The new system, called Project Northstar, was designed by NYNEX, the regional telephone company, and will be tested throughout the metropolitan New York area, starting this week, in conjunction with Avis, the car-rental company.
The car phone sits opposite the radio with a microphone just above the rearview mirror, so you can talk with both hands on the steering wheel. A small antenna tucked in the rear window picks up signals from a navigational satellite and sends them to the Northstar computers.
Hit a few buttons, and a friendly voice asks what you need. One driver wandering the bucolic backroads of Westchester County on a recent day asked how to get back to midtown Manhattan. At NYNEX's computer center in Elmsford, the car popped up on a screen as a circular blip on a map. The operator enlarged the map and described a route into the city.
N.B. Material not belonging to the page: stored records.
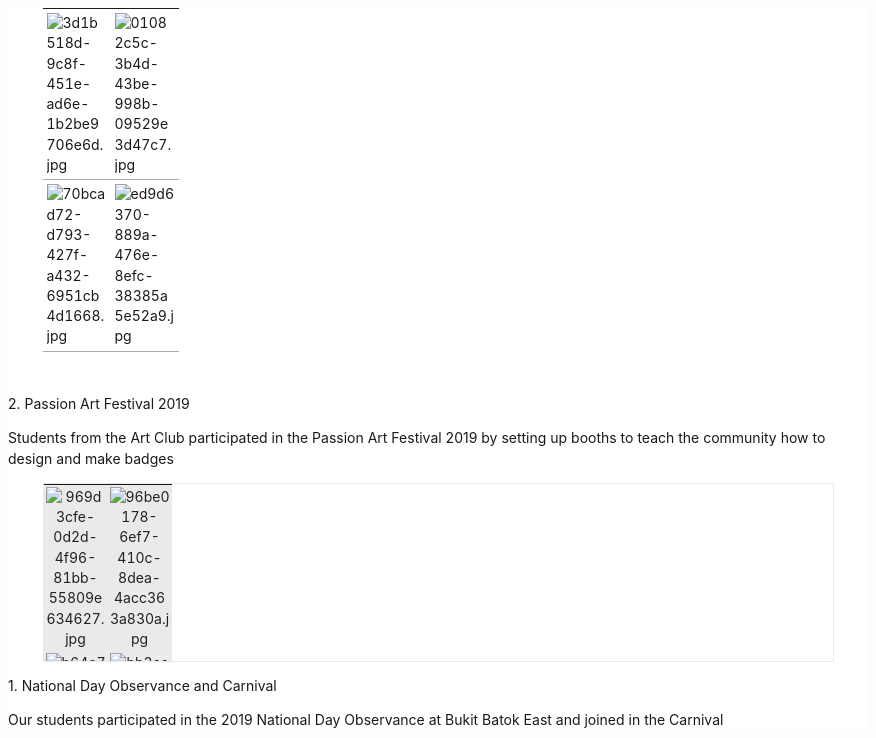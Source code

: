 <table class="iveo_table ives_tab_simple ive_eobj_center" style="margin: auto; outline: 0px; padding: 0px; border-collapse: collapse; clear: both; border: none; width: 791px; height: 372px;"><tbody style="margin: 0px; outline: 0px; padding: 0px;"><tr style="margin: 0px; outline: 0px; padding: 0px;"><td style="margin: 0px; outline: 0px; padding: 4px; text-align: left; background-color: transparent; border-bottom: 1px solid rgb(170, 170, 170); color: inherit; width: 60px;"><img src="/images/3d1b518d-9c8f-451e-ad6e-1b2be9706e6d.jpg&quot;" width="100%" alt="3d1b518d-9c8f-451e-ad6e-1b2be9706e6d.jpg" class="ive_eobj_center" style="margin: auto; outline: none; padding: 0px; border: none; clear: both; display: block;"></td><td style="margin: 0px; outline: 0px; padding: 4px; text-align: left; background-color: transparent; border-bottom: 1px solid rgb(170, 170, 170); color: inherit; width: 60px;"><img src="/images/01082c5c-3b4d-43be-998b-09529e3d47c7.jpg" width="100%" alt="01082c5c-3b4d-43be-998b-09529e3d47c7.jpg" class="ive_eobj_center" style="margin: auto; outline: none; padding: 0px; border: none; clear: both; display: block;"></td></tr><tr style="margin: 0px; outline: 0px; padding: 0px;"><td style="margin: 0px; outline: 0px; padding: 4px; text-align: left; background-color: transparent; border-bottom: 1px solid rgb(170, 170, 170); color: inherit; width: 60px;"><img src="/images/70bcad72-d793-427f-a432-6951cb4d1668.jpg" width="100%" alt="70bcad72-d793-427f-a432-6951cb4d1668.jpg" class="ive_eobj_center" style="margin: auto; outline: none; padding: 0px; border: none; clear: both; display: block;"></td><td style="margin: 0px; outline: 0px; padding: 4px; text-align: left; background-color: transparent; border-bottom: 1px solid rgb(170, 170, 170); color: inherit; width: 60px;"><img src="/images/ed9d6370-889a-476e-8efc-38385a5e52a9.jpg" width="100%" alt="ed9d6370-889a-476e-8efc-38385a5e52a9.jpg" class="ive_eobj_center" style="margin: auto; outline: none; padding: 0px; border: none; clear: both; display: block;"></td></tr></tbody></table>
<p>2. Passion Art Festival 2019</p>
			
<p>Students from the Art Club participated in the Passion Art Festival 2019 by setting up booths to teach the community how to design and make badges</p>
			
<table class="iveo_table ive_eobj_center ives_tab_1" style="margin: auto; outline: 0px; padding: 0px; clear: both; border: 1px solid rgb(234, 234, 234); width: 791px; height: 179px;"><tbody style="margin: 0px; outline: 0px; padding: 0px;"><tr style="margin: 0px; outline: 0px; padding: 0px;"><td style="margin: 0px; outline: 0px; padding: 2px; text-align: center; background-color: rgb(234, 234, 234); color: rgb(34, 34, 34); width: 60px;"><img src="/images/969d3cfe-0d2d-4f96-81bb-55809e634627.jpg" width="100%" alt="969d3cfe-0d2d-4f96-81bb-55809e634627.jpg" class="ive_eobj_center" style="margin: auto; outline: none; padding: 0px; border: none; clear: both; display: block;"></td><td style="margin: 0px; outline: 0px; padding: 2px; text-align: center; background-color: rgb(234, 234, 234); color: rgb(34, 34, 34); width: 60px;"><img src="/images/96be0178-6ef7-410c-8dea-4acc363a830a.jpg" width="100%" alt="96be0178-6ef7-410c-8dea-4acc363a830a.jpg" class="ive_eobj_center" style="margin: auto; outline: none; padding: 0px; border: none; clear: both; display: block;"></td></tr><tr style="margin: 0px; outline: 0px; padding: 0px;"><td style="margin: 0px; outline: 0px; padding: 2px; text-align: center; background-color: rgb(234, 234, 234); color: rgb(34, 34, 34); width: 60px;"><img src="/images/b64e7166-3096-4456-a2c7-d92798f32606.jpg" width="100%" alt="b64e7166-3096-4456-a2c7-d92798f32606.jpg" class="ive_eobj_center" style="margin: auto; outline: none; padding: 0px; border: none; clear: both; display: block;"></td><td style="margin: 0px; outline: 0px; padding: 2px; text-align: center; background-color: rgb(234, 234, 234); color: rgb(34, 34, 34); width: 60px;"><img src="/images/bb3cc02d-246e-416c-a93e-07e4a3bc3b08.jpg" width="100%" alt="bb3cc02d-246e-416c-a93e-07e4a3bc3b08.jpg" class="ive_eobj_center" style="margin: auto; outline: none; padding: 0px; border: none; clear: both; display: block;"></td></tr></tbody></table>

<p>1. National Day Observance and Carnival</p>

<p>Our students participated in the 2019 National Day Observance at Bukit Batok East and joined in the Carnival</p>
A decision will be made after the test period ends in June about whether to place Project Northstar in the general market. Another Republican tests the waters
FORMER Secretary of State James Baker III is not ruling out a run for the White House. ``While I haven't decided I'm going to run, I haven't decided I'm not going to run,'' Mr. Baker told the Houston Post for a story published Sunday. ``I have to decide if that's what I want to do with a good portion of the rest of my life.''
Baker held top jobs in three Republican administrations, and was White House chief of staff for Presidents Reagan and Bush.
``I know better than most what's involved,'' he said.
He said he spent a year ``laying low'' after moving back to Houston from Washington, D.C. Recently, he's criticized President Clinton on foreign policy, crime, health care, and the economy. He also has started making rounds of the country, helping Republicans raise money and possibly amassing some political chits of his own.
Unlike other possible challengers to Mr. Clinton, such as Sen. Robert Dole of Kansas, Baker has no national political organization or campaign funds ready. His only run for public office was an unsuccessful bid for Texas attorney general in 1978.